I'm not going into the nature of my abuse in this post, obviously everybody here knows it's horrible. But I remember that as a child, and even as an adult when I was still in contact with my parents, my mom would make a tremendous fuss out of holidays. You had to get all dressed up. Everything had to be perfect. House perfectly clean. Your hair freshly washed. Not to mention the gifts, on holidays where gift-giving was involved - they had to be extravagant. You had to show that you were super excited to be given something super expensive, otherwise my mom would get offended.

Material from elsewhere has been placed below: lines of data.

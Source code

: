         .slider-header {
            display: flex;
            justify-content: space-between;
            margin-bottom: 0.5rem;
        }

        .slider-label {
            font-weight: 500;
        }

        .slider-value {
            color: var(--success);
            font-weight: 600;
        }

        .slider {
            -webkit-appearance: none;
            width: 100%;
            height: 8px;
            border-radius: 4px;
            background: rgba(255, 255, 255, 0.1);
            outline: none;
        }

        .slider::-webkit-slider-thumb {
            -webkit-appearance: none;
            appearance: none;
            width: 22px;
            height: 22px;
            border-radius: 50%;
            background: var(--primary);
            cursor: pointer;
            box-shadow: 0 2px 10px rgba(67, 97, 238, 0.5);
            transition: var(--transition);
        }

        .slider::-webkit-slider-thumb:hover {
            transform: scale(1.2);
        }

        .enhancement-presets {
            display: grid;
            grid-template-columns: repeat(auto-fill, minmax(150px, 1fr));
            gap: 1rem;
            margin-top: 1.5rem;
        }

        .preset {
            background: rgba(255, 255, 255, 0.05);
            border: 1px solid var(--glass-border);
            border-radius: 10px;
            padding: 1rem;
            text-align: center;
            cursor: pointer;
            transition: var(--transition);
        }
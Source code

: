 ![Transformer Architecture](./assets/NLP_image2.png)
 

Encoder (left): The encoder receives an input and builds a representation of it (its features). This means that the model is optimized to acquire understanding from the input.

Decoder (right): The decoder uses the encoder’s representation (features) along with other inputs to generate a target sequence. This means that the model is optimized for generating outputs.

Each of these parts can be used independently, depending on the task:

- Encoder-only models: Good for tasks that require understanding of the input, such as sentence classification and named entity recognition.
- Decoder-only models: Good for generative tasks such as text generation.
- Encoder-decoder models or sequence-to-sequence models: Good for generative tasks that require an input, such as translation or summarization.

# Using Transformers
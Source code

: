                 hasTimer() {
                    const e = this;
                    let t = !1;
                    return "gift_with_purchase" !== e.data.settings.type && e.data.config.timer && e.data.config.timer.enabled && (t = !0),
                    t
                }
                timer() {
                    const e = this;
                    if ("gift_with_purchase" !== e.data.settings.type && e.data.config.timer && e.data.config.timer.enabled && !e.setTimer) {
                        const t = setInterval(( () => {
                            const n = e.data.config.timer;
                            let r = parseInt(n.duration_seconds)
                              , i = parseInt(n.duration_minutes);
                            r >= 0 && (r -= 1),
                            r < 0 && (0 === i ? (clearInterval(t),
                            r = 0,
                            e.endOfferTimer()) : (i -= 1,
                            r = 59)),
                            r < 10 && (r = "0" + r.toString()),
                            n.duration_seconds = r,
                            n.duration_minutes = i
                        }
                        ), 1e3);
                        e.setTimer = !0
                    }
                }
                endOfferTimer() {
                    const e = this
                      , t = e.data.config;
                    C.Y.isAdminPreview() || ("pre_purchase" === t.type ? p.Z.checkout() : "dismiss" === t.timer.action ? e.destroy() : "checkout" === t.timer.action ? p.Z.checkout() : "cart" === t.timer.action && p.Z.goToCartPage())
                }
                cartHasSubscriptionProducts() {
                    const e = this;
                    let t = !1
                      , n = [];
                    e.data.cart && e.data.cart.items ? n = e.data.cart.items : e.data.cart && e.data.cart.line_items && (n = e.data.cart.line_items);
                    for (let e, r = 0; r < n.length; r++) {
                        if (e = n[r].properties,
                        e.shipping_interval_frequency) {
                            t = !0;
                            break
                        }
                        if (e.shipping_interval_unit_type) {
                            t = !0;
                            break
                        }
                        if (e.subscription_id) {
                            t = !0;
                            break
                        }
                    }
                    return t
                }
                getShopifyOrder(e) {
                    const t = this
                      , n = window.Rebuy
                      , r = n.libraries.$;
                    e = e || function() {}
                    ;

Now, I wonder if this was some distorted attempt at replacing the real love that was missing from our family? I have a family of my own now, and when my husband took me on a suprise mini-biketour on my birthday when I was 6 months pregnant, stopped at a confectionary on the way back and came out with a big smile and 2 pieces of cake to go, I was way more delighted than at any of my mom's staged, extravagant gifts. When my son ran around among the colorful balloons I just blew up for him and put in a huge cardboard box yesterday because I felt like it, seeing him so happy filled me up with pure joy. Like, this is it, this is all I ever need in life. My husband and I also share little moments of joy in everyday life, like when we all had the flu, but we just happened to notice that our toddler was wearing brown socks and he looked like a little bear :) Or when we think there's no ketchup left but we discover a fresh bottle in the pantry.
That sort of stuff never happened when I was a kid. I was only allowed to be proud of results and accomplishments and happy about posessions and basically ashamed the rest of the time for existing. I just wonder if anyone else has noticed this particular contrast. Tldr little happy moments in normal life vs big theatrical moments versus abuse/neglect in childhood.